Welcome To Your Blind Spot

I have been spouting off about how the marketing of firearms training is a joke for as long as I’ve been gun blogging. If you open up a martial arts academy, there is one of a jillion marketing companies out there who can help your business grow. If you start teaching concealed carry, there is, umm, errr, ahhh.

And that’s a problem. With the possible exception of the USCCA, pretty much every national certification class out there teaches you how to teach, but they don’t teach you how to be an entrepreneur, which is what you is the minute you decide to charge someone for your services. What good does it do you to learn how to offer an Advanced Tactical Carbine III class if you don’t know how to set up an LLC? This is a huge blind spot in the firearms training world in the U.S. The business side of things is like being in church when the offering plate gets passed around. Sure, it’s necessary because that’s how they keep the doors open and the lights on, but it’s not the reason why people go there, and people get REAL fidgety when you talk about it.

This is why I’m interested in what Brian Sweeney is doing with his “Five Day Bootstrap Challenge.” Brian isn’t going to teaching me how to shoot or how to teach others to shoot. Instead, he’s teaching his students what he learned about growing your business while owning and operating small gyms, and he now wants to take what he learned as a small business owner in that niche market and apply it to firearms training. I’ve been saying for awhile now that concealed carry is the American martial art, but coincidentally, I recently figured out that when it comes to business side of things, it’s like owning a gym.

Think about it. With firearms training, you get people who know they should “do something” about protecting their lives, so they get a gym membership / take a concealed carry class. And for 99% of the people who sign up / take the class, that’s where it ends. So someone like Brian, who has made a living in a similar field, is willing to cross-pollinate that knowledge into firearms training, I’m interested, if for no other reason (and this is really pathetic) that he is literally the only game in town right now. Can I learn something from him? Probably. And I’m not the only one.

In a few weeks, I’m going to Tac-Con. I’m going to learn a bunch of new things (really looking forward to Chuck Haggard’s class on navigating transitional spaces, Cecil Burch’s “Just Enough Jitsu” and Jon Hauptmann talking about concealing your firearm).
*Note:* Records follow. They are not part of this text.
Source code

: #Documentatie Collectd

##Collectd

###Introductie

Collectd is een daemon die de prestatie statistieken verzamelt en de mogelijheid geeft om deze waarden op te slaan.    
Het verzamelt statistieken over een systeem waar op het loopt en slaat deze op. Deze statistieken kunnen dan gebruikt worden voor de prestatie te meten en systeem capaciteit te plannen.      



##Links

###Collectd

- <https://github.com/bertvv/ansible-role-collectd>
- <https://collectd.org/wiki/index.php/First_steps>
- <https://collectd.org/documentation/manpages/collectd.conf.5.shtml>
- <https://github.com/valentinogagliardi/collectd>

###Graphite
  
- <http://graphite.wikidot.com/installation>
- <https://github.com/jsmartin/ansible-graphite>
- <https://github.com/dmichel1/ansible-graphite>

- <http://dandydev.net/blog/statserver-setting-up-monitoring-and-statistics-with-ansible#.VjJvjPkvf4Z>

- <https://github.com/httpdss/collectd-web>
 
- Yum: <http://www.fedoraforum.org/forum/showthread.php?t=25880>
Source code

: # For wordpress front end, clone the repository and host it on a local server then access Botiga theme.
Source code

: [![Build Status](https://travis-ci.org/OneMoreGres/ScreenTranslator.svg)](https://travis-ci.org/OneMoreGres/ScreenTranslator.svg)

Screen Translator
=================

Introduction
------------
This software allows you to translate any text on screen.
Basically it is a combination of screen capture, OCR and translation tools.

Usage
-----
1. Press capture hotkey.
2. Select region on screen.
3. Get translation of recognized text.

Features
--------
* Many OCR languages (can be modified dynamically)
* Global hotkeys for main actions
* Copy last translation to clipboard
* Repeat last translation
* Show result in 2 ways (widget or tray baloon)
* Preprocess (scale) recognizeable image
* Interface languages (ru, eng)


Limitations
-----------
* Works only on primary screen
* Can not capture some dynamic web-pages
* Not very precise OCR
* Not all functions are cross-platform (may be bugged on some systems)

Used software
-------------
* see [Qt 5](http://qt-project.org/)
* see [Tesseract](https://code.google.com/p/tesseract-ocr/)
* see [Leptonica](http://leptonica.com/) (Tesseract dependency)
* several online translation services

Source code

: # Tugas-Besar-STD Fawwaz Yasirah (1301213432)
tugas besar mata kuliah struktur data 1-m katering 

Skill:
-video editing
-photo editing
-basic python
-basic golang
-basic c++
There will be hundreds of firearms trainers there, but only one (Tiffany Johnson) will teach them anything about how to grow your business. What most trainers don’t get is that there is three parts to any business: What you teach, who you teach it to and how you keep on teaching. The VAST majority of trainers concentrate on the first part, and let the other two slide. Nobody freaks out if you go to the gym or your kid takes a karate class. The sooner that firearms trainers learn that “entrepreneur” is not a four letter word, the sooner firearms training will become accepted into American society.